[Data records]

- - - -

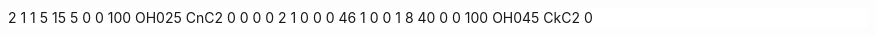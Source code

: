 </td> <td align="center"> 
2
</td> <td align="center"> 
1
</td> <td align="center"> 
1
</td> <td align="center"> 
5
</td> <td align="center"> 
15
</td> <td align="center"> 
5
</td> <td align="center"> 
0
</td> <td align="center"> 
0
</td> <td align="center"> 
100
</td> </tr>
  <tr> <td align="center"> 
OH025 CnC2
</td> <td align="center"> 
0
</td> <td align="center"> 
0
</td> <td align="center"> 
0
</td> <td align="center"> 
0
</td> <td align="center"> 
2
</td> <td align="center"> 
1
</td> <td align="center"> 
0
</td> <td align="center"> 
0
</td> <td align="center"> 
0
</td> <td align="center"> 
46
</td> <td align="center"> 
1
</td> <td align="center"> 
0
</td> <td align="center"> 
0
</td> <td align="center"> 
1
</td> <td align="center"> 
8
</td> <td align="center"> 
40
</td> <td align="center"> 
0
</td> <td align="center"> 
0
</td> <td align="center"> 
100
</td> </tr>
  <tr> <td align="center"> 
OH045 CkC2
</td> <td align="center"> 
0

- - - -

__Exercise details__. In the reply, each line of the data must appear exactly as written, and no picture may appear.

__Exercise result__.
Source code

: </td> <td align="center"> 
2
</td> <td align="center"> 
1
</td> <td align="center"> 
1
</td> <td align="center"> 
5
</td> <td align="center"> 
15
</td> <td align="center"> 
5
</td> <td align="center"> 
0
</td> <td align="center"> 
0
</td> <td align="center"> 
100
</td> </tr>
  <tr> <td align="center"> 
OH025 CnC2
</td> <td align="center"> 
0
</td> <td align="center"> 
0
</td> <td align="center"> 
0
</td> <td align="center"> 
0
</td> <td align="center"> 
2
</td> <td align="center"> 
1
</td> <td align="center"> 
0
</td> <td align="center"> 
0
</td> <td align="center"> 
0
</td> <td align="center"> 
46
</td> <td align="center"> 
1
</td> <td align="center"> 
0
</td> <td align="center"> 
0
</td> <td align="center"> 
1
</td> <td align="center"> 
8
</td> <td align="center"> 
40
</td> <td align="center"> 
0
</td> <td align="center"> 
0
</td> <td align="center"> 
100
</td> </tr>
  <tr> <td align="center"> 
OH045 CkC2
</td> <td align="center"> 
0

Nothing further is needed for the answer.